● What you have to do: Take the records below and retype them line by line, from the first line through the one containing "the following information):**"; stop there.

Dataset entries
****************

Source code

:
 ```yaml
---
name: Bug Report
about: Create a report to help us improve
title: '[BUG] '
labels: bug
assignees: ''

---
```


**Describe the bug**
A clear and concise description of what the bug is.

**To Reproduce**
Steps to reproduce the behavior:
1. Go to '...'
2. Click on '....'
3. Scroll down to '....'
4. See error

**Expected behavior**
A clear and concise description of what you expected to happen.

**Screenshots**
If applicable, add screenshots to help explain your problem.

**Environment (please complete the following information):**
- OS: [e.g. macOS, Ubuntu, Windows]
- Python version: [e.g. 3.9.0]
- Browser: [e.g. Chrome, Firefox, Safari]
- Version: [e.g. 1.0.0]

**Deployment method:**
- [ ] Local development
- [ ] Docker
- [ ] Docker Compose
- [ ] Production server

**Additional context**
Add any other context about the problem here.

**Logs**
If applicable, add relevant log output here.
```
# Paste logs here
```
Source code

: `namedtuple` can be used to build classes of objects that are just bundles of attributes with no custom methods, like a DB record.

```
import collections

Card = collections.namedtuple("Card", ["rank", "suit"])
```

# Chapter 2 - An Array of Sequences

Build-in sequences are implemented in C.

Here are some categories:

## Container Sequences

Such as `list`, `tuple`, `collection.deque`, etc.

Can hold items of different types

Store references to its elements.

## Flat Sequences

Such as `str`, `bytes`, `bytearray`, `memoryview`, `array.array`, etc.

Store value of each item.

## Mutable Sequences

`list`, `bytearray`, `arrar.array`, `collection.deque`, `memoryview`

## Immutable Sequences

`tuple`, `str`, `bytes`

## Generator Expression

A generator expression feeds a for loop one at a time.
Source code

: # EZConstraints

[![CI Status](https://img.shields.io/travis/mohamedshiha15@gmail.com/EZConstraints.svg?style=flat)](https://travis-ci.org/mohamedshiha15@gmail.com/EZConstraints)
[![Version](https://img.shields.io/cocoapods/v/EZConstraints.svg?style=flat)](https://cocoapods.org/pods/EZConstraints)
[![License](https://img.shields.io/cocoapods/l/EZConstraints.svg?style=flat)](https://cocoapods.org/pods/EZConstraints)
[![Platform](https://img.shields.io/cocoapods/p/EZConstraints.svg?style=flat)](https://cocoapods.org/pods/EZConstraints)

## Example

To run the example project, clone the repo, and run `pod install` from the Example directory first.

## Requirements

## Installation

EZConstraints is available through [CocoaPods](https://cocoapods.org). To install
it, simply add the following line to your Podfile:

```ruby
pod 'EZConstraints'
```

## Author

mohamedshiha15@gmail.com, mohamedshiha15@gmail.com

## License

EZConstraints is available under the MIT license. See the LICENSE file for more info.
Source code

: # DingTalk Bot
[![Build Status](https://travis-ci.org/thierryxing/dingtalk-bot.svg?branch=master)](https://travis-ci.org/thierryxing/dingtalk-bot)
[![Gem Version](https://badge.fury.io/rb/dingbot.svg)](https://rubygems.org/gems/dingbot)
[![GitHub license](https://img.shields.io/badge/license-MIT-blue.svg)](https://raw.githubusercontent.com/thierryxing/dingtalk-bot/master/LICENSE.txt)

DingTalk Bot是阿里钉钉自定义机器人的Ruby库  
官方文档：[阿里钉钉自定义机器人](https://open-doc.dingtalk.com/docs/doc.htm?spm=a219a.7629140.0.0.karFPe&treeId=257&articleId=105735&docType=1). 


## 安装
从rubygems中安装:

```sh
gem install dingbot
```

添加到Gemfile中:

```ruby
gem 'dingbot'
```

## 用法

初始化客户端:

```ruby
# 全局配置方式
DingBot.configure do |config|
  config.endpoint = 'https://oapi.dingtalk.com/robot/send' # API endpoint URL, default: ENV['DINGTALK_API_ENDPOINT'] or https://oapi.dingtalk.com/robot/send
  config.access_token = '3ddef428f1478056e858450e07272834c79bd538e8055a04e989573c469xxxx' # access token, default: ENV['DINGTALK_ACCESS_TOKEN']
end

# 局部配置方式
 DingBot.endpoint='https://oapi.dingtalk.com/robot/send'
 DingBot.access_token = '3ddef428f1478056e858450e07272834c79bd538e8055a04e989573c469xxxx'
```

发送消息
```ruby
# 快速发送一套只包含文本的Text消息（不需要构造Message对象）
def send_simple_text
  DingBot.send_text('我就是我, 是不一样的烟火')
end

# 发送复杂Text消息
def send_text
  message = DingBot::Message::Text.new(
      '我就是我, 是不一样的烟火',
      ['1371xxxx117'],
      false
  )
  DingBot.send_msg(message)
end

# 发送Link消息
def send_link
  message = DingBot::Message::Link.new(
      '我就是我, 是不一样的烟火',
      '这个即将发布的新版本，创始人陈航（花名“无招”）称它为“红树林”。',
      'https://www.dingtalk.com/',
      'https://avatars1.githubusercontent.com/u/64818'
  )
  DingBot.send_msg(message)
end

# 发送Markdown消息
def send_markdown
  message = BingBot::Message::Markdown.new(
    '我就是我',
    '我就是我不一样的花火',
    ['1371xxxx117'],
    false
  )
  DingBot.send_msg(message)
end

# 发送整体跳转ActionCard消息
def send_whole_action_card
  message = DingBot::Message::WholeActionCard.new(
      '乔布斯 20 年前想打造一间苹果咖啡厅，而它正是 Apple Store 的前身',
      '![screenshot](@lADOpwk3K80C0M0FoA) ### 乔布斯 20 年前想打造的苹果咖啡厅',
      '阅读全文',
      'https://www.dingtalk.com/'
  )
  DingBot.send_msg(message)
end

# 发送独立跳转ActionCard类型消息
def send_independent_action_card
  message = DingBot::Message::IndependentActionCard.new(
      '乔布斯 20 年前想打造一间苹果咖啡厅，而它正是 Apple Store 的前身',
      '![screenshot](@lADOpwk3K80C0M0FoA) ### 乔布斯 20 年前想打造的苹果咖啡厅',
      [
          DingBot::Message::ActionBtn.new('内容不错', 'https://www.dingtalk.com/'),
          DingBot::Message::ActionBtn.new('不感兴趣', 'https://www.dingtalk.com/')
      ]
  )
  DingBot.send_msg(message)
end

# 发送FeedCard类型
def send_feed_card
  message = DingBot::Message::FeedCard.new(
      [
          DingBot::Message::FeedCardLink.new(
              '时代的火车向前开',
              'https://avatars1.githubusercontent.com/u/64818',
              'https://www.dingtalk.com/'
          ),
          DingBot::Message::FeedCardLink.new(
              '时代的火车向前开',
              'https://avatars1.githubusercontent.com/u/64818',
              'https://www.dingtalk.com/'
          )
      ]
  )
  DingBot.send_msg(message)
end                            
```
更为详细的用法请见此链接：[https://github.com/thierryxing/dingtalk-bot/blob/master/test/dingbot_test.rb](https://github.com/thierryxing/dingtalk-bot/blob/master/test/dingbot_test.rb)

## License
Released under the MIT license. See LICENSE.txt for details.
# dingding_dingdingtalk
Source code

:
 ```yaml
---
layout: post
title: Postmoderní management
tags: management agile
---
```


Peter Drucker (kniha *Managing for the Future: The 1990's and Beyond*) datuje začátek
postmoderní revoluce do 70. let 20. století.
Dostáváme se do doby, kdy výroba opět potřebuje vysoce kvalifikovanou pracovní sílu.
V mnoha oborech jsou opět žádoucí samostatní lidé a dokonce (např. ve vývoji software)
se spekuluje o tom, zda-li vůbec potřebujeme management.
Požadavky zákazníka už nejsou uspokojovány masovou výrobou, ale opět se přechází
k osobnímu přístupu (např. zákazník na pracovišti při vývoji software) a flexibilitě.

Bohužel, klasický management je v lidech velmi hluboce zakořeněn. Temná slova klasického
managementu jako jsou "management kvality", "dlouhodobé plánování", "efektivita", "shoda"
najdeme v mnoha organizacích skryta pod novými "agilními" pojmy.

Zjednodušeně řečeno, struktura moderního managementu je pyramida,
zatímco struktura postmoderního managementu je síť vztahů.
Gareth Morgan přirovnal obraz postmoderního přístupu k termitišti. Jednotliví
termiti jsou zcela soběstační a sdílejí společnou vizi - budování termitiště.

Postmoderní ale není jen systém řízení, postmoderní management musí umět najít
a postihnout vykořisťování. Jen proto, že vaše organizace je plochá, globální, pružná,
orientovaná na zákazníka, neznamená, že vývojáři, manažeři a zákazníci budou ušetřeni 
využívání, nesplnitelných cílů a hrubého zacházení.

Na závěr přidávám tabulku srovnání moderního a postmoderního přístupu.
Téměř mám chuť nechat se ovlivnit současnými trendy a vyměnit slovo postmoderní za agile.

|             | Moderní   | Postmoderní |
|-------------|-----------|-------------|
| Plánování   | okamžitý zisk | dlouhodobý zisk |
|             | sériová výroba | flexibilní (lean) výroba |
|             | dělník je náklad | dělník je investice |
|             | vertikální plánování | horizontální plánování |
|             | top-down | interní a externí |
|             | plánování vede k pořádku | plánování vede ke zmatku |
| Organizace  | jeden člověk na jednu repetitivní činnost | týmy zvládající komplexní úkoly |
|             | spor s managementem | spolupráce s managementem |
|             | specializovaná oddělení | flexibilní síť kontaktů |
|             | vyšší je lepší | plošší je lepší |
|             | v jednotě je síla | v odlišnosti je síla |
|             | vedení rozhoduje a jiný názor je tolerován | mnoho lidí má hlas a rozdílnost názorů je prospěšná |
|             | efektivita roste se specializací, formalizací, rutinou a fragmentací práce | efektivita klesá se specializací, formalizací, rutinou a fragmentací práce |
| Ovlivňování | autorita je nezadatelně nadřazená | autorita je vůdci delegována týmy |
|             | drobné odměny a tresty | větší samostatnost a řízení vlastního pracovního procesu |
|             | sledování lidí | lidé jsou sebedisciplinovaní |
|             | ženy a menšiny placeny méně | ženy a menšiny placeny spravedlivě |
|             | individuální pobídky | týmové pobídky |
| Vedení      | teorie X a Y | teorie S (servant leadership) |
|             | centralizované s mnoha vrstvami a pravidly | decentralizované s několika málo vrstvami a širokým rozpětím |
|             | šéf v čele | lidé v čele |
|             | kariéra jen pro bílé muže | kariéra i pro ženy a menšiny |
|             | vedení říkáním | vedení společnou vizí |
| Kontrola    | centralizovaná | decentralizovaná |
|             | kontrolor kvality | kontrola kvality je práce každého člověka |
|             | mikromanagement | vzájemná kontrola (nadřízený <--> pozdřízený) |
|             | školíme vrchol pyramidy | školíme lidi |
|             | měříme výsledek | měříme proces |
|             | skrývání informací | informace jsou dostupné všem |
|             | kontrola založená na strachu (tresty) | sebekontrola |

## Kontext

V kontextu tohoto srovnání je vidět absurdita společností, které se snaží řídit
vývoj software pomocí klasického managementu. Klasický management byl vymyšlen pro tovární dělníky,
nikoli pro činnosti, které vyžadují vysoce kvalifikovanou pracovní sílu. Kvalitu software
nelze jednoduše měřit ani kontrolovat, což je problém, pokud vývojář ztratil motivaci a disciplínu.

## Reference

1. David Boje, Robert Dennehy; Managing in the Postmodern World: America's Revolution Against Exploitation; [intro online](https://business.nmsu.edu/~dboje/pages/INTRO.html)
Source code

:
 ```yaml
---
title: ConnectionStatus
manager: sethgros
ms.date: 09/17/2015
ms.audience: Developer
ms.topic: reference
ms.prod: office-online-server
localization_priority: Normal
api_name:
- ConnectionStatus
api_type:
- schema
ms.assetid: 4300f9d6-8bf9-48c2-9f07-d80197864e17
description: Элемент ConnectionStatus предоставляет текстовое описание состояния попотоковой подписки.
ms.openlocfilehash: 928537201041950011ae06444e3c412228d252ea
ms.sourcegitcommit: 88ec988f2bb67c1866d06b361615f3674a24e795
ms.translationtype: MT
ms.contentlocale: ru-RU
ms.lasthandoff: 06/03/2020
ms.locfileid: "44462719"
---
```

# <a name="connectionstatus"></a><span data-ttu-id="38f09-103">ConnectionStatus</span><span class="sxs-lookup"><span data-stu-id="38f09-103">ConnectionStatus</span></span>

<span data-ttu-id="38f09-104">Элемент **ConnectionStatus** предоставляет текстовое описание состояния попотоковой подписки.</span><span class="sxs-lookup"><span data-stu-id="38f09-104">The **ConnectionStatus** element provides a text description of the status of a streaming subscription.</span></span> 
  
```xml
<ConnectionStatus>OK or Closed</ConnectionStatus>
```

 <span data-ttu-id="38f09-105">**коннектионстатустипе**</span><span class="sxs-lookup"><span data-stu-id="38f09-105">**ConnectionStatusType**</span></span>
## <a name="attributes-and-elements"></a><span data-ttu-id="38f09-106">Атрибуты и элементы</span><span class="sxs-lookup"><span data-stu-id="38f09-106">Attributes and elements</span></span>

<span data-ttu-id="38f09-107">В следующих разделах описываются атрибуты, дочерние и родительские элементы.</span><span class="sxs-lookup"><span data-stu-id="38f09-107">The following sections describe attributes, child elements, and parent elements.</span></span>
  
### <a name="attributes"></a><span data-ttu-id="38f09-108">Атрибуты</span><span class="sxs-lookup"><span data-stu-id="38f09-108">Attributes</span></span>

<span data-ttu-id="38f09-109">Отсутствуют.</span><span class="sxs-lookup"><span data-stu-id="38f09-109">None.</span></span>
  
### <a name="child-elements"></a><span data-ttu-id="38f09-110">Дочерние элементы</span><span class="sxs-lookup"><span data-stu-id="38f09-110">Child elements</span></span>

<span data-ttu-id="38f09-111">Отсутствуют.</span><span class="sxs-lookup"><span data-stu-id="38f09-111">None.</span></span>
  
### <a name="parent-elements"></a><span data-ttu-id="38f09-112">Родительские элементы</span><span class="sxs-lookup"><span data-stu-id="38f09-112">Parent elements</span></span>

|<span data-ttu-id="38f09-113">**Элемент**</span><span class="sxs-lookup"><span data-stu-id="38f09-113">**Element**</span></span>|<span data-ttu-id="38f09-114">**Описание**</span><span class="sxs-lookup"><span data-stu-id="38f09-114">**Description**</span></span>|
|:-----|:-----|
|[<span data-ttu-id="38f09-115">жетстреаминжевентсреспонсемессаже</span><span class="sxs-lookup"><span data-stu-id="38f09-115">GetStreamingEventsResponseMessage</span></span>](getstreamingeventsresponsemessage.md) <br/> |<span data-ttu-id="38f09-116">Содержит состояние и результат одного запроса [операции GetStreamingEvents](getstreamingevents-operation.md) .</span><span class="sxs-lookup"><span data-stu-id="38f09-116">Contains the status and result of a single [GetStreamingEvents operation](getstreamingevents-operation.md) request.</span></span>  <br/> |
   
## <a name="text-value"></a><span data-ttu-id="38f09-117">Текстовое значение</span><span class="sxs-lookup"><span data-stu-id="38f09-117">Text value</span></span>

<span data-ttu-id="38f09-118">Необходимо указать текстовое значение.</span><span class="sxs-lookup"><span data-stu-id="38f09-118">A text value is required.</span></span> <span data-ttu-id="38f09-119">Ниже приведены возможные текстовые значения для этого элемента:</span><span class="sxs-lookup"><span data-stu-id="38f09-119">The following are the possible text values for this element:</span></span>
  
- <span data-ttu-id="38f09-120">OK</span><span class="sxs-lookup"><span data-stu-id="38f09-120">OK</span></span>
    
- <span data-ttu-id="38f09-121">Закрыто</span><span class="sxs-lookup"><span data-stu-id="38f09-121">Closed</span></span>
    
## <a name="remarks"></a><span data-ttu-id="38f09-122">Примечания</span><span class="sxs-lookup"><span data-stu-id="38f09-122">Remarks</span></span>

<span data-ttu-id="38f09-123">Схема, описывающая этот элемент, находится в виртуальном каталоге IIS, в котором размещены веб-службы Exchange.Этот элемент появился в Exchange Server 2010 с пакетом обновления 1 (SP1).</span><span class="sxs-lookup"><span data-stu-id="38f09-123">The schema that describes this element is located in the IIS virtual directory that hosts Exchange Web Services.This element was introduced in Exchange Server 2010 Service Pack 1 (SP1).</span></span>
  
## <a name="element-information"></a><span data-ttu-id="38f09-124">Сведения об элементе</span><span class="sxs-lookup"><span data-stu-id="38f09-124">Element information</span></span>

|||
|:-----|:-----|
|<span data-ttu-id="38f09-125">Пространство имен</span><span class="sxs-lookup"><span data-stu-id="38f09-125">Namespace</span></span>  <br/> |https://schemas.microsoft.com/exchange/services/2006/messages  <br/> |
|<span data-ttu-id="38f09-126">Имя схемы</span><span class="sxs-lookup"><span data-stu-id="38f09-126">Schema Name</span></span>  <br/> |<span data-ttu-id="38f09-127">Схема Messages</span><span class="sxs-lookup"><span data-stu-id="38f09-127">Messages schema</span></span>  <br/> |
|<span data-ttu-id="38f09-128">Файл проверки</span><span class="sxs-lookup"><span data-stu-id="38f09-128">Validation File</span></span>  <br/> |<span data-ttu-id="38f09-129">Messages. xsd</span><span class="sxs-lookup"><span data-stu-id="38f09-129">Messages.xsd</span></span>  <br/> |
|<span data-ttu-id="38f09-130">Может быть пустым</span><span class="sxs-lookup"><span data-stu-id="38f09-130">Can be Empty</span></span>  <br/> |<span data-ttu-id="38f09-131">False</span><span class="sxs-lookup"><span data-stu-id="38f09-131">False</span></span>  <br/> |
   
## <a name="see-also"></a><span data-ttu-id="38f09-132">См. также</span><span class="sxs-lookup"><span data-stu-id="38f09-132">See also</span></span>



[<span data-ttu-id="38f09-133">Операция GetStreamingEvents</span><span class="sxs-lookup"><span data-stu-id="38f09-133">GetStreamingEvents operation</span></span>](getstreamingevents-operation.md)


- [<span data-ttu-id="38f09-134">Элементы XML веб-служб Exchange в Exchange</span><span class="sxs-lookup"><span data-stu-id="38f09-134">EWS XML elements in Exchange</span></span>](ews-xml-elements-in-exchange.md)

****************

● Finished task:
Source code

:
 ```yaml
---
name: Bug Report
about: Create a report to help us improve
title: '[BUG] '
labels: bug
assignees: ''

---
```


**Describe the bug**
A clear and concise description of what the bug is.

**To Reproduce**
Steps to reproduce the behavior:
1. Go to '...'
2. Click on '....'
3. Scroll down to '....'
4. See error

**Expected behavior**
A clear and concise description of what you expected to happen.

**Screenshots**
If applicable, add screenshots to help explain your problem.

**Environment (please complete the following information):**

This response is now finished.